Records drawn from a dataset
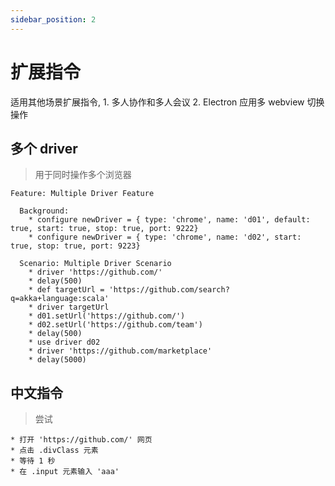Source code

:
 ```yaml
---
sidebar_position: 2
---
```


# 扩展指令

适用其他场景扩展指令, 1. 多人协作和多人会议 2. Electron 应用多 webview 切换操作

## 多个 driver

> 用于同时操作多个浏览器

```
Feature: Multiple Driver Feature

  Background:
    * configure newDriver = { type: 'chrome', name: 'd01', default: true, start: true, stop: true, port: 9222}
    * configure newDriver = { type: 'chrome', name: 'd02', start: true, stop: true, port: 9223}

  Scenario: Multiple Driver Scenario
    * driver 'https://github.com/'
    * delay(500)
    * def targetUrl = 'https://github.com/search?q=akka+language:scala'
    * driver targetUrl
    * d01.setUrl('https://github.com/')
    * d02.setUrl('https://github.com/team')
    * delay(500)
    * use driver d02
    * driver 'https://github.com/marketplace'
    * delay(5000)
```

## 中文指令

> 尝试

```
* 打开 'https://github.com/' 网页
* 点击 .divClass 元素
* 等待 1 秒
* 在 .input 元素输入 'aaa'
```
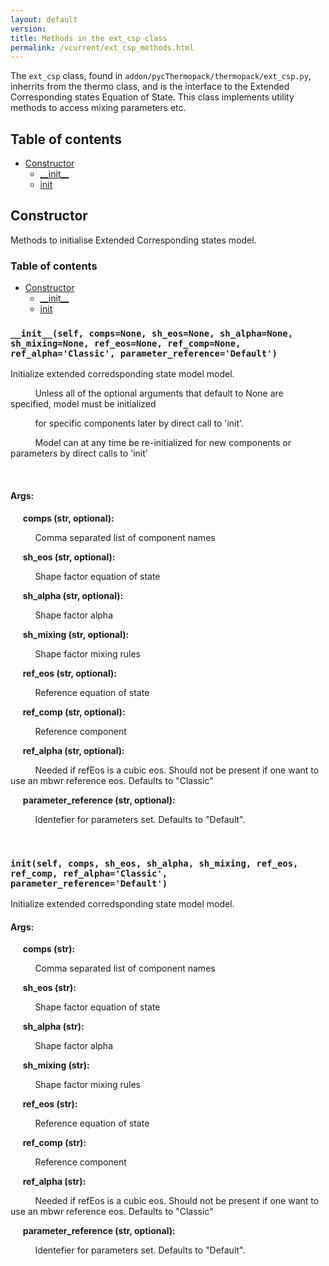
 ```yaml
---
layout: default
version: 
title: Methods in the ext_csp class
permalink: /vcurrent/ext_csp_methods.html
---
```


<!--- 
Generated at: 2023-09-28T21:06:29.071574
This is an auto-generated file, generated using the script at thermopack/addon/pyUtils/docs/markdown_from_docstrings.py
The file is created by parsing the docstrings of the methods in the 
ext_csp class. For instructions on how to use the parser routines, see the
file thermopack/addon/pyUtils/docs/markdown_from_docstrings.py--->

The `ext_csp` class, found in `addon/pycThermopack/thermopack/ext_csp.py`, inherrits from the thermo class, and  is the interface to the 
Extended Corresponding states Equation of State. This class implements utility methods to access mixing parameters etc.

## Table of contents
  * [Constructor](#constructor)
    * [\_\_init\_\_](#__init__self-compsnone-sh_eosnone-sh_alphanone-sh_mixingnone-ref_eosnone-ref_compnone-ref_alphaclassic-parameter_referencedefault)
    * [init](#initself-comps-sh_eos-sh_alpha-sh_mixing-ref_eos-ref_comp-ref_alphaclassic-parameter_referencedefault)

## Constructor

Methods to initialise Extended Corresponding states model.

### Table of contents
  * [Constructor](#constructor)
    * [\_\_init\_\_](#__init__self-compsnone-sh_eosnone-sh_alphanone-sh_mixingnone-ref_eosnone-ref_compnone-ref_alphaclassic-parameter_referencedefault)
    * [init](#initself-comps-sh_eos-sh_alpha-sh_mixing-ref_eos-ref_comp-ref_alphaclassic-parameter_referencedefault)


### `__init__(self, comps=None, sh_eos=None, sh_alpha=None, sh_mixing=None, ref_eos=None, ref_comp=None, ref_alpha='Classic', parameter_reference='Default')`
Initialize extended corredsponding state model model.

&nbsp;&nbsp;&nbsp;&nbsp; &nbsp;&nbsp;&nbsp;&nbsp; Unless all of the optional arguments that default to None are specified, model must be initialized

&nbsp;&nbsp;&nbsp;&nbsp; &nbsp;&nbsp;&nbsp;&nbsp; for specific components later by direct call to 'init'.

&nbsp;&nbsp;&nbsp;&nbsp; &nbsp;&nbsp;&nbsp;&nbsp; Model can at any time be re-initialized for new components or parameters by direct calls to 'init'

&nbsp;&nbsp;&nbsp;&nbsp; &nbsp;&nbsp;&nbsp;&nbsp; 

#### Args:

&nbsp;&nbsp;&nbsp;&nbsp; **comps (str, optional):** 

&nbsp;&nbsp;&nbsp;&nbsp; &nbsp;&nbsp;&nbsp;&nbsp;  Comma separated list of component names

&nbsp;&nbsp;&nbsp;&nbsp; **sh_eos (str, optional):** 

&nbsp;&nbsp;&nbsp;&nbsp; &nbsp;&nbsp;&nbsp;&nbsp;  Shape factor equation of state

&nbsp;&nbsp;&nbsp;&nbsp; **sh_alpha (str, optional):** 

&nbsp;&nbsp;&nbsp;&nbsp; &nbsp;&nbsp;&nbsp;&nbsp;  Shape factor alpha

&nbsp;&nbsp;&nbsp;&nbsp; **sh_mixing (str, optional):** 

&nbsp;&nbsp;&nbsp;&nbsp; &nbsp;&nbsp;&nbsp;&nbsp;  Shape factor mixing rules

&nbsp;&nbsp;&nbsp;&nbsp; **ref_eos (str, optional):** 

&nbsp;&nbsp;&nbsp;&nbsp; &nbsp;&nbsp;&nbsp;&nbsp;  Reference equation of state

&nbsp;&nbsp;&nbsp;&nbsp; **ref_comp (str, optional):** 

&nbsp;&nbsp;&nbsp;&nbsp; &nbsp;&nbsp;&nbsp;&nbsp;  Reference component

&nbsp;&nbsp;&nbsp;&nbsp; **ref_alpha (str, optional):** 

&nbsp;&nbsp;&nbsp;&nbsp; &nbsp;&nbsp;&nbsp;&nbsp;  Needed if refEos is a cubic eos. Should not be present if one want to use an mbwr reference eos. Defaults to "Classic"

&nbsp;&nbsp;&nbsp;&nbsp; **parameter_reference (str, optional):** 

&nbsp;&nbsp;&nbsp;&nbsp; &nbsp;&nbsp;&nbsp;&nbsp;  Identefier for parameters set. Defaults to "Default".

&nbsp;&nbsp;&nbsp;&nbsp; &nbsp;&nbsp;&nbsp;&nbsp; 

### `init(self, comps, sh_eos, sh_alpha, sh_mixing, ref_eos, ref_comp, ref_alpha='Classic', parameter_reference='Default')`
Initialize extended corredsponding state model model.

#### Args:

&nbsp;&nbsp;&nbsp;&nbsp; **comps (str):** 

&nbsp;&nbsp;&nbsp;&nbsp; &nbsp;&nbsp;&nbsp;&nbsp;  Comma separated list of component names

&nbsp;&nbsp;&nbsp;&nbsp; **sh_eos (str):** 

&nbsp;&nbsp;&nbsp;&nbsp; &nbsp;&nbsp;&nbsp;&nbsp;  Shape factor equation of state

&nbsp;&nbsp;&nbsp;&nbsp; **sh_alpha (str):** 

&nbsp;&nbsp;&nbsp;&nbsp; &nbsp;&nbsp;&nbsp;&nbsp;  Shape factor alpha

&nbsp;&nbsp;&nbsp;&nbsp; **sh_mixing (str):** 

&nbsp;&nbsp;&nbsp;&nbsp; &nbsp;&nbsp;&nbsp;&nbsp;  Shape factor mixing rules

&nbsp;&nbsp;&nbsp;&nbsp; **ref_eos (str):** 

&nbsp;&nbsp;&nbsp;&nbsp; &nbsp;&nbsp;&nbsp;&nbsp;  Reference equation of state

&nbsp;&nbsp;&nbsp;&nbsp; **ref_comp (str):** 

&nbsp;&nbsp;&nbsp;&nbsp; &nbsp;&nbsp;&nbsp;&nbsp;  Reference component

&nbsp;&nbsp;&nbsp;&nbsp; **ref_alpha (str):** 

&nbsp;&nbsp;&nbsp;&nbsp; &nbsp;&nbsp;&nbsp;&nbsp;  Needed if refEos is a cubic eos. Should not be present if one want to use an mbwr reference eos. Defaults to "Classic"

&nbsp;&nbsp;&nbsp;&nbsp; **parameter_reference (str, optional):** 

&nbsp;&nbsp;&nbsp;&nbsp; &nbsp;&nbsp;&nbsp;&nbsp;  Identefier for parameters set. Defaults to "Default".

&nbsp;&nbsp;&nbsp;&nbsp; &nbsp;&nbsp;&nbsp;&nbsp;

**ABOUT THIS TASK**
Find each line in the records above that contains "initialized", and copy it.

**TASK RESPONSE**
&nbsp;&nbsp;&nbsp;&nbsp; &nbsp;&nbsp;&nbsp;&nbsp; Unless all of the optional arguments that default to None are specified, model must be initialized
&nbsp;&nbsp;&nbsp;&nbsp; &nbsp;&nbsp;&nbsp;&nbsp; Model can at any time be re-initialized for new components or parameters by direct calls to 'init'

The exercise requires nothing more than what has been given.